City of Seattle, Decision 9945 (PECB, 2007)
STATE OF WASHINGTON
BEFORE THE PUBLIC EMPLOYMENT RELATIONS COMMISSION
SEATTLE POLICE OFFICERS GUILD, )
)
Complainant, ) CASE 20235-U-06-5159
)
vs. ) DECISION 9945 - PECB
)
CITY OF SEATTLE, ) ORDER OF DISMISSAL
)
Respondent. )
)
___________________________________)
Aitchison & Vick, Inc., by Hillary McClure and Derrick
Isackson, Attorneys at Law, for the union.
City Attorney Thomas A. Carr, by Fritz E. Wollett, Assistant
City Attorney, for the employer.
The Seattle Police Officers Guild (union) filed a complaint on March
3, 2006, with the Public Employment Relations Commission charging
the City of Seattle (employer) with unfair labor practices. A
preliminary ruling was issued on April 27, 2006, identifying the
allegations of the complaint as follows:
Employer interference with employee rights in violation of RCW
41.56.140(1), by surveillance of union through questioning
former Seattle Police Officers Guild president Mike Edwards
concerning the protected union activities of former Guild vice
president Stuart Colman, and through issuance of a subpoena
seeking internal union records concerning Coleman's union
activities.
A hearing was held on March 13, 2007, before Examiner Sally B.

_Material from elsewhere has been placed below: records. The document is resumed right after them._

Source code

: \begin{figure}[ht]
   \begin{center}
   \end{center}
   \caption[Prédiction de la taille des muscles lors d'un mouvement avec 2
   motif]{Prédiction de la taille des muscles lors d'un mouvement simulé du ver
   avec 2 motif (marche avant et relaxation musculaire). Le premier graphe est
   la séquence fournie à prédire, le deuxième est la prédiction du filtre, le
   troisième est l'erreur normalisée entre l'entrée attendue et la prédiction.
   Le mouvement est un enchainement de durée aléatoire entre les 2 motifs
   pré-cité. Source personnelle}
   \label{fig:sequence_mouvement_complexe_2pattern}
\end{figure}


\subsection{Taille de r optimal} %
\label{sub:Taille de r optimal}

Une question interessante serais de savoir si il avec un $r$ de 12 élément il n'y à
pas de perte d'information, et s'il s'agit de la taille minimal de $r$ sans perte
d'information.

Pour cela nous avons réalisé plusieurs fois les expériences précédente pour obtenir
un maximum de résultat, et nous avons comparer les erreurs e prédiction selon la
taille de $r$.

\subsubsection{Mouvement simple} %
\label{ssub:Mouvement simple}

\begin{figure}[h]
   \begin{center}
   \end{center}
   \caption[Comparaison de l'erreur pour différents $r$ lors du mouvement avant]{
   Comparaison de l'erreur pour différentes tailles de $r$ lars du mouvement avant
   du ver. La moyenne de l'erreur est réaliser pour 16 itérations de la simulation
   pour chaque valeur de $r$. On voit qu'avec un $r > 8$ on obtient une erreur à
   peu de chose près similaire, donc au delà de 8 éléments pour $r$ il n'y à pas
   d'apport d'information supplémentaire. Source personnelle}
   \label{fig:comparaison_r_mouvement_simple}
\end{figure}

Carpenter. The parties filed post-hearing briefs.
ISSUES PRESENTED
1. Did the employer's interview of union president Mike Edwards
interfere with protected union activities?
2. Did the employer's subpoena of internal union documents
interfere with protected employee rights?
The Examiner finds there was no interference violation by the employer.
FACTS
In October 2005, police officer Stuart Colman filed a lawsuit
against the employer in United States District Court, Western
District of Washington, alleging violation of his civil rights. The
union was not a party to Colman's private civil litigation.
In preparing its defense to the federal court lawsuit, the employer
interviewed union president Mike Edwards about union events relevant
to the lawsuit. The employer also issued a subpoena for union
documents.
The Lawsuit Allegations
Colman's claims in his lawsuit against the employer were:
1. Violation of Chapter 41.56 RCW and RCW 49.32.020 "by
interfering with, restraining and coercing Officer Colman in
retaliation for exercising his right to organize and designate
representatives of his own choosing for the purpose of
collective bargaining" through Colman:
a. Becoming vice president of the Seattle Police Officers Guild.
b. Using extensive union leave time to take care of union
business.
c. Zealously representing police officers in internal
investigations performed by the police department.
d. Publicly representing police officers' interests in the
press and elsewhere, and
e. Filing grievances against the police department.
2. Violation of Colman's free speech rights guaranteed by the
First and Fourteenth Amendments of the U.S. Constitution.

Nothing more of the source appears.